A parte suscitada apresentou impugnação às fls.98/113, alegando que pretende ver regularizada a propriedade; que demonstrou e comprovou posse sobre o bem; que a finalidade do instituto da usucapião é superar a ausência dos documentos exigidos; que não se trata de simples ocupação; que comprou e pagou pelo imóvel, mas não consegue regularizar a propriedade porque a incorporadora desapareceu e não existe outra solução para o caso; que a Constituição Federal assegura seu direito à moradia; que a lei não faz distinção quanto ao modelo de imóvel a ser usucapido; que a distinção entre área útil e área comum não pode afastar a possibilidade de usucapir o imóvel.
O Ministério Público opinou pela manutenção da negativa de prosseguimento pela via extrajudicial (fls. 117/119).
É o relatório.
Fundamento e Decido.
Por primeiro, é importante consignar que a existência de outras vias de tutela não exclui a da usucapião administrativa, a qual segue rito próprio, com regulação pelo artigo 216-A da Lei n.6.015/73, pelo Provimento n.65/17 do CNJ e pela Seção XII do Cap.XX das NSCGJSP.
Assim, como a parte interessada optou por esta última para alcançar a propriedade do imóvel, a análise deve ser feita dentro de seus requisitos normativos.
Neste sentido, decidiu o Conselho Superior da Magistratura na Apelação Cível nº 1004044-52.2020.8.26.0161, com relatoria do então Corregedor Geral da Justiça, Des. Ricardo Anafe (destaque nosso):
“Usucapião Extrajudicial direito que deve ser declarado por ação judicial ou expediente administrativo nas hipóteses em que os pressupostos legais estejam rigorosamente cumpridos possibilidade de regularização do imóvel de maneira diversa à usucapião que não impede esta última, inclusive por procedimento administrativo recusa indevida quanto ao processamento do pedido dúvida improcedente – Recurso provido com determinação para prosseguimento do procedimento de usucapião Extrajudicial”.

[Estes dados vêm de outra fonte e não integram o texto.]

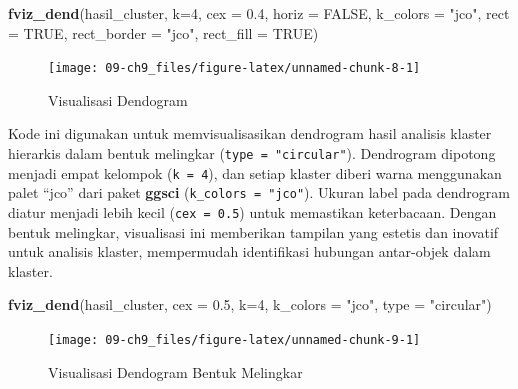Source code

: \documentclass[
  oneside]{book}
\newenvironment{Shaded}{\begin{snugshade}}{\end{snugshade}}
\newcommand{\AttributeTok}[1]{\textcolor[rgb]{0.13,0.29,0.53}{#1}}
\newcommand{\ConstantTok}[1]{\textcolor[rgb]{0.56,0.35,0.01}{#1}}
\newcommand{\DecValTok}[1]{\textcolor[rgb]{0.00,0.00,0.81}{#1}}
\newcommand{\FloatTok}[1]{\textcolor[rgb]{0.00,0.00,0.81}{#1}}
\newcommand{\FunctionTok}[1]{\textcolor[rgb]{0.13,0.29,0.53}{\textbf{#1}}}
\newcommand{\NormalTok}[1]{#1}
\newcommand{\StringTok}[1]{\textcolor[rgb]{0.31,0.60,0.02}{#1}}
\begin{document}
\begin{Shaded}
\begin{Highlighting}[]
\FunctionTok{fviz\_dend}\NormalTok{(hasil\_cluster, }\AttributeTok{k=}\DecValTok{4}\NormalTok{, }\AttributeTok{cex =} \FloatTok{0.4}\NormalTok{, }\AttributeTok{horiz =} \ConstantTok{FALSE}\NormalTok{, }\AttributeTok{k\_colors =} \StringTok{"jco"}\NormalTok{,}
\AttributeTok{rect =} \ConstantTok{TRUE}\NormalTok{, }\AttributeTok{rect\_border =} \StringTok{"jco"}\NormalTok{, }\AttributeTok{rect\_fill =} \ConstantTok{TRUE}\NormalTok{)}
\end{Highlighting}
\end{Shaded}

\begin{figure}[h]

{\centering \texttt{[image: 09-ch9\_files/figure-latex/unnamed-chunk-8-1]} 

}

\caption{Visualisasi Dendogram}\label{fig:unnamed-chunk-8}
\end{figure}

Kode ini digunakan untuk memvisualisasikan dendrogram hasil analisis klaster hierarkis dalam bentuk melingkar (\texttt{type\ =\ "circular"}). Dendrogram dipotong menjadi empat kelompok (\texttt{k\ =\ 4}), dan setiap klaster diberi warna menggunakan palet ``jco'' dari paket \textbf{ggsci} (\texttt{k\_colors\ =\ "jco"}). Ukuran label pada dendrogram diatur menjadi lebih kecil (\texttt{cex\ =\ 0.5}) untuk memastikan keterbacaan. Dengan bentuk melingkar, visualisasi ini memberikan tampilan yang estetis dan inovatif untuk analisis klaster, mempermudah identifikasi hubungan antar-objek dalam klaster.

\begin{Shaded}
\begin{Highlighting}[]
\FunctionTok{fviz\_dend}\NormalTok{(hasil\_cluster, }\AttributeTok{cex =} \FloatTok{0.5}\NormalTok{, }\AttributeTok{k=}\DecValTok{4}\NormalTok{,}
\AttributeTok{k\_colors =} \StringTok{"jco"}\NormalTok{, }\AttributeTok{type =} \StringTok{"circular"}\NormalTok{)}
\end{Highlighting}
\end{Shaded}

\begin{figure}[h]

{\centering \texttt{[image: 09-ch9\_files/figure-latex/unnamed-chunk-9-1]} 

}

\caption{Visualisasi Dendogram Bentuk Melingkar}\label{fig:unnamed-chunk-9}
\end{figure}
\end{document}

No mérito, entretanto, a dúvida é procedente. Vejamos os motivos.
Não resta dúvida de que é perfeitamente possível a regularização do domínio de uma unidade autônoma de condomínio edilício por meio da usucapião.
Contudo, é relevante compreender que a origem jurídica das unidades autônomas somente se dá com a instituição do condomínio, mediante manifestação de vontade do proprietário que construiu o edifício de submeter seu imóvel ao regime da propriedade edilícia, com restrições e direitos para cada unidade autônoma e vinculação aos futuros titulares.
Em ato indissociável da instituição ocorre a especificação do empreendimento (artigo 237-A, §3º, da LRP), por meio da qual cada unidade autônoma é individualizada, com delimitação das áreas comuns e das áreas privativas, o que também deverá constar na Convenção do Condomínio.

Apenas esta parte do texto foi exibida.